#### MATERIALS PROVIDED ####
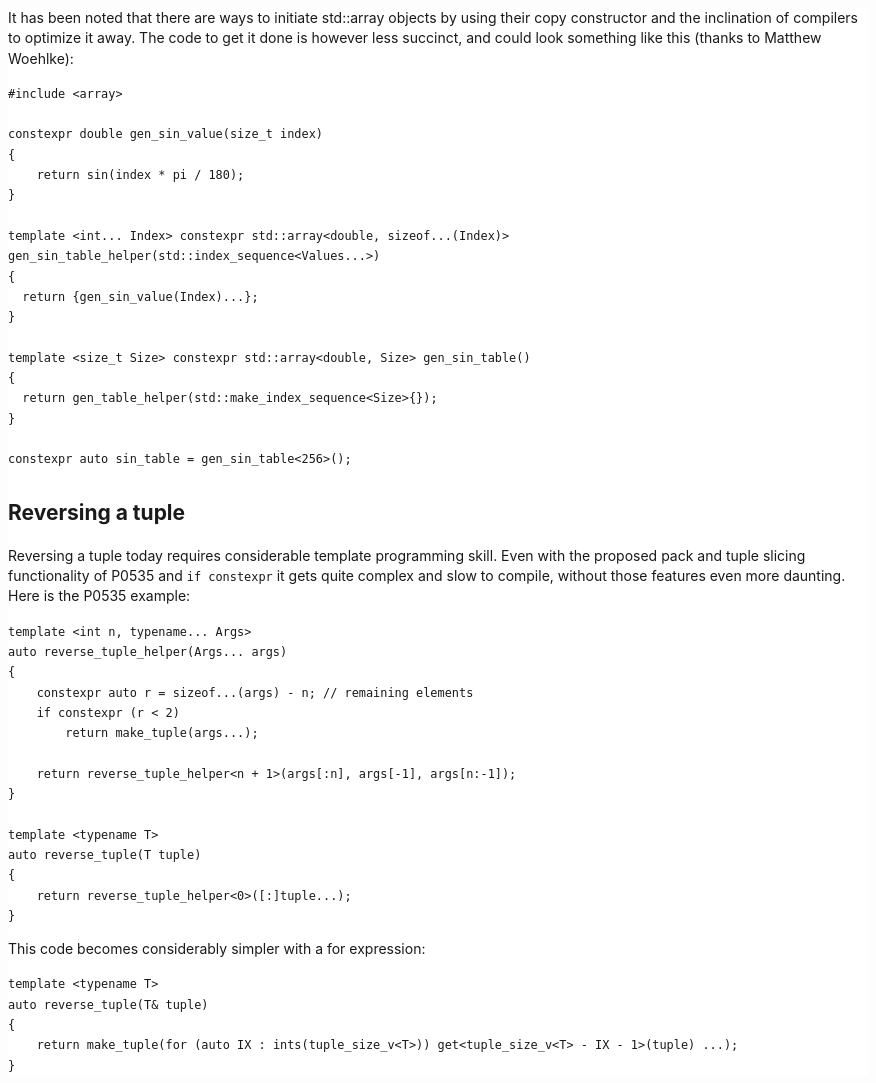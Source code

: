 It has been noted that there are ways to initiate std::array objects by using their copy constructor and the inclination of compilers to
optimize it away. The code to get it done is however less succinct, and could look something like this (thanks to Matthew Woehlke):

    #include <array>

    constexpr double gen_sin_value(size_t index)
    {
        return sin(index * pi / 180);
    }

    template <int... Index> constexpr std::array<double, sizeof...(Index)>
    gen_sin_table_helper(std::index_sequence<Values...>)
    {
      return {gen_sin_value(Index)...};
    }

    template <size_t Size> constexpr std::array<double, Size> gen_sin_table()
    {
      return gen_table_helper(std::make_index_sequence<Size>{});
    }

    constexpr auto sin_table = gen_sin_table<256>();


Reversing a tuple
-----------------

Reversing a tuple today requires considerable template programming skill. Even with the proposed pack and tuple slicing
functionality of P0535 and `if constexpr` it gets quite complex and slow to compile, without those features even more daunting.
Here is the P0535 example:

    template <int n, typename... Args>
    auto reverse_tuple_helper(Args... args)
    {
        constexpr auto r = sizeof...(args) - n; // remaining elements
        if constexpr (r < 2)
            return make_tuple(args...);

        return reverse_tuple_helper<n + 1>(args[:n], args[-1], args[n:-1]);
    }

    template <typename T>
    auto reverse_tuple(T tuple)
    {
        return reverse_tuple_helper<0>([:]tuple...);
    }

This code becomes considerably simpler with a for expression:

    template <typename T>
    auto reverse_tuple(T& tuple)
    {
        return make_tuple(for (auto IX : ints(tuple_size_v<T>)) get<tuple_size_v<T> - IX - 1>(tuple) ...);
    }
####
*DESCRIPTION OF THE TASK:* Copy, from the data above, every line where the word "constexpr" appears.

*ANSWER SECTION:*
    constexpr double gen_sin_value(size_t index)
    template <int... Index> constexpr std::array<double, sizeof...(Index)>
    template <size_t Size> constexpr std::array<double, Size> gen_sin_table()
    constexpr auto sin_table = gen_sin_table<256>();
functionality of P0535 and `if constexpr` it gets quite complex and slow to compile, without those features even more daunting.
        constexpr auto r = sizeof...(args) - n; // remaining elements
        if constexpr (r < 2)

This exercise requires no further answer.